Agora, falando um pouco mais do Cbum. Cada vez mais ele vem mencionando a aposentadoria. Mas, ao mesmo tempo, ele também falou que quer competir ano que vem, que quer a sexta medalha.

Eu quero que ele vá na melhor forma dele, porque eu vou chegar na minha melhor forma. E tipo, cara, competição é isso, é você combater com o melhor, sabe? Se não, qual vai ser ali o real sentido da parada? Pô, eu quero ganhar do campeão, eu quero mostrar que eu superei o campeão. E é isso que a gente vai fazer.

E os seus planos para o futuro?

No Arnold eu ainda não tenho certeza mesmo. Mas, é quase certo que eu vou. No Olympia sim, com certeza eu vou. E é isso, a gente vai continuar as nossas preparações como sempre. Eu vou tirar meu descanso, me concentrar um pouco mais em mim e na minha família, que eu deixei devendo bastante na preparação. Porque a gente foi bastante egoísta ali. Concentrado só na gente mesmo ali, no campeonato. E, agora, eu tenho que dar o meu tempo mais para a minha família, para mim, sabe? Um pouco para a vida fora do esporte, para depois voltar com tudo de novo.

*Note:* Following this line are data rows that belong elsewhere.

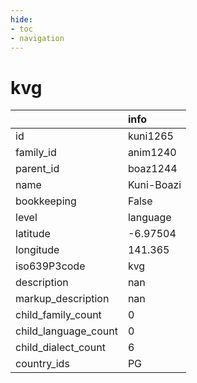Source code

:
 ```yaml
---
hide:
- toc
- navigation
---
```

# kvg
|                      | info       |
|:---------------------|:-----------|
| id                   | kuni1265   |
| family_id            | anim1240   |
| parent_id            | boaz1244   |
| name                 | Kuni-Boazi |
| bookkeeping          | False      |
| level                | language   |
| latitude             | -6.97504   |
| longitude            | 141.365    |
| iso639P3code         | kvg        |
| description          | nan        |
| markup_description   | nan        |
| child_family_count   | 0          |
| child_language_count | 0          |
| child_dialect_count  | 6          |
| country_ids          | PG         |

Eu vou tentar fazer algum projeto que ajude esse tipo de pessoa que realmente quer a parada. A gente vai focar nessas pessoas, porque eu precisei disso um dia. E eu prometi para Deus que, quando eu atingisse um patamar que eu tivesse condições de poder ajudar, eu faria. E é isso que a gente vai fazer.

Ramon Dino

fisiculturista

Para os outros anos, quais são os seus planos?

Tenho muitos planos. Fazer minha marca, fazer minha academia. Fazer alguma coisa que possa ajudar quem tem a vontade de realmente vir para o esporte, trabalhar de verdade no esporte e não tem condições. Eu vou tentar fazer algum projeto que ajude esse tipo de pessoa que realmente quer a parada. A gente vai focar nessas pessoas, porque eu precisei disso um dia. E eu prometi para Deus que, quando eu atingisse um patamar que eu tivesse condições de poder ajudar, eu faria. E é isso que a gente vai fazer. São planos aí para o futuro.

RAIO-X | RAMON "DINO" ROCHA QUEIROZ, 28
Nascido em Rio Branco, no Acre, em 9 de fevereiro de 1995, o fisiculturista competiu pela primeira primeira aos 22 anos. Já participou de três edições do Mr. Olympia, a copa do mundo do fisiculturismo, sendo vice-campeão nas duas edições mais recentes, em 2022 e 2023, na categoria Classic Physique. É o atual campeão da Arnold Fitness Weekend, competição internacional que homenageia Arnold Schwarzenegger, pela categoria Arnold Classic.